Lines that include "output" make up the answer; copy all of them from the data below.

Working data ->
%%

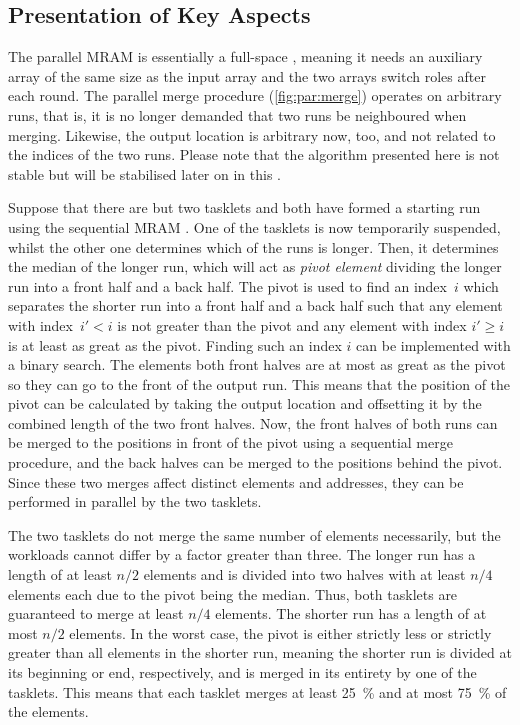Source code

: \subsection{Presentation of Key Aspects}
\label{sec:mram:par:aspects}

The parallel \ac{MRAM} \MS{} is essentially a full-space \MS{}, meaning it needs an auxiliary array of the same size as the input array and the two arrays switch roles after each round.
The parallel merge procedure (\cref{fig:par:merge}) operates on arbitrary runs, that is, it is no longer demanded that two runs be neighboured when merging.
Likewise, the output location is arbitrary now, too, and not related to the indices of the two runs.
Please note that the algorithm presented here is not stable but will be stabilised later on in this .

Suppose that there are but two tasklets and both have formed a starting run using the sequential \ac{MRAM} \MS{}.
One of the tasklets is now temporarily suspended, whilst the other one determines which of the runs is longer.
Then, it determines the median of the longer run, which will act as \emph{pivot element} dividing the longer run into a front half and a back half.
The pivot is used to find an index~\(i\) which separates the shorter run into a front half and a back half such that any element with index~\(i' < i\) is not greater than the pivot and any element with index \(i' \ge i\) is at least as great as the pivot.
Finding such an index \(i\) can be implemented with a binary search.
The elements both front halves are at most as great as the pivot so they can go to the front of the output run.
This means that the position of the pivot can be calculated by taking the output location and offsetting it by the combined length of the two front halves.
Now, the front halves of both runs can be merged to the positions in front of the pivot using a sequential merge procedure, and the back halves can be merged to the positions behind the pivot.
Since these two merges affect distinct elements and addresses, they can be performed in parallel by the two tasklets.

The two tasklets do not merge the same number of elements necessarily, but the workloads cannot differ by a factor greater than three.
The longer run has a length of at least \(n/2\) elements and is divided into two halves with at least \(n/4\) elements each due to the pivot being the median.
Thus, both tasklets are guaranteed to merge at least \(n/4\) elements.
The shorter run has a length of at most \(n/2\) elements.
In the worst case, the pivot is either strictly less or strictly greater than all elements in the shorter run, meaning the shorter run is divided at its beginning or end, respectively, and is merged in its entirety by one of the tasklets.
This means that each tasklet merges at least \qty{25}{\percent} and at most \qty{75}{\percent} of the elements.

%%

Solution to the problem ->
Likewise, the output location is arbitrary now, too, and not related to the indices of the two runs.
The elements both front halves are at most as great as the pivot so they can go to the front of the output run.
This means that the position of the pivot can be calculated by taking the output location and offsetting it by the combined length of the two front halves.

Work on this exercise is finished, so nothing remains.